## Work to be completed
The full listing must be reproduced exactly as given.

## Exercise materials
· · · · · · ·
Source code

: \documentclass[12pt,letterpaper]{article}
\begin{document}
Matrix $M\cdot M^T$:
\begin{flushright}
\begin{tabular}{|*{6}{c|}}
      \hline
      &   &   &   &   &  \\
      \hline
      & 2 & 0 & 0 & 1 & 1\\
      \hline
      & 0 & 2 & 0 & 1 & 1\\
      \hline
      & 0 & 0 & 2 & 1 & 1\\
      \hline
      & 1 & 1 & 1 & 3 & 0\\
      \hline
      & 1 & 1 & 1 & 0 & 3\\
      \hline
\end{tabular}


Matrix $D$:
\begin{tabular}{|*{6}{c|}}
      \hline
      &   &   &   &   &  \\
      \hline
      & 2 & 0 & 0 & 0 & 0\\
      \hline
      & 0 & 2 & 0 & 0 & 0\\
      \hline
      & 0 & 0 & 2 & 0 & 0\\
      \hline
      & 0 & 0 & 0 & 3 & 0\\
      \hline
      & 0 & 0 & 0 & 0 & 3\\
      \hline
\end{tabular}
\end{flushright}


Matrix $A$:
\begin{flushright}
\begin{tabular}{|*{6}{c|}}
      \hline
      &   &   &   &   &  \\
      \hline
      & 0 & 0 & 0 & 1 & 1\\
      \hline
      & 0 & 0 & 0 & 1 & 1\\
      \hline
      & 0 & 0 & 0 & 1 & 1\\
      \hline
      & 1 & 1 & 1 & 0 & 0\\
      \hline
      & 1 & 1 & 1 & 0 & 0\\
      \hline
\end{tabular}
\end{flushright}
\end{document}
· · · · · · ·
## Written reply
Source code

: \documentclass[12pt,letterpaper]{article}
\begin{document}
Matrix $M\cdot M^T$:
\begin{flushright}
\begin{tabular}{|*{6}{c|}}
      \hline
      &   &   &   &   &  \\
      \hline
      & 2 & 0 & 0 & 1 & 1\\
      \hline
      & 0 & 2 & 0 & 1 & 1\\
      \hline
      & 0 & 0 & 2 & 1 & 1\\
      \hline
      & 1 & 1 & 1 & 3 & 0\\
      \hline
      & 1 & 1 & 1 & 0 & 3\\
      \hline
\end{tabular}


Matrix $D$:
\begin{tabular}{|*{6}{c|}}
      \hline
      &   &   &   &   &  \\
      \hline
      & 2 & 0 & 0 & 0 & 0\\
      \hline
      & 0 & 2 & 0 & 0 & 0\\
      \hline
      & 0 & 0 & 2 & 0 & 0\\
      \hline
      & 0 & 0 & 0 & 3 & 0\\
      \hline
      & 0 & 0 & 0 & 0 & 3\\
      \hline
\end{tabular}
\end{flushright}


Matrix $A$:
\begin{flushright}
\begin{tabular}{|*{6}{c|}}
      \hline
      &   &   &   &   &  \\
      \hline
      & 0 & 0 & 0 & 1 & 1\\
      \hline
      & 0 & 0 & 0 & 1 & 1\\
      \hline
      & 0 & 0 & 0 & 1 & 1\\
      \hline
      & 1 & 1 & 1 & 0 & 0\\
      \hline
      & 1 & 1 & 1 & 0 & 0\\
      \hline
\end{tabular}
\end{flushright}
\end{document}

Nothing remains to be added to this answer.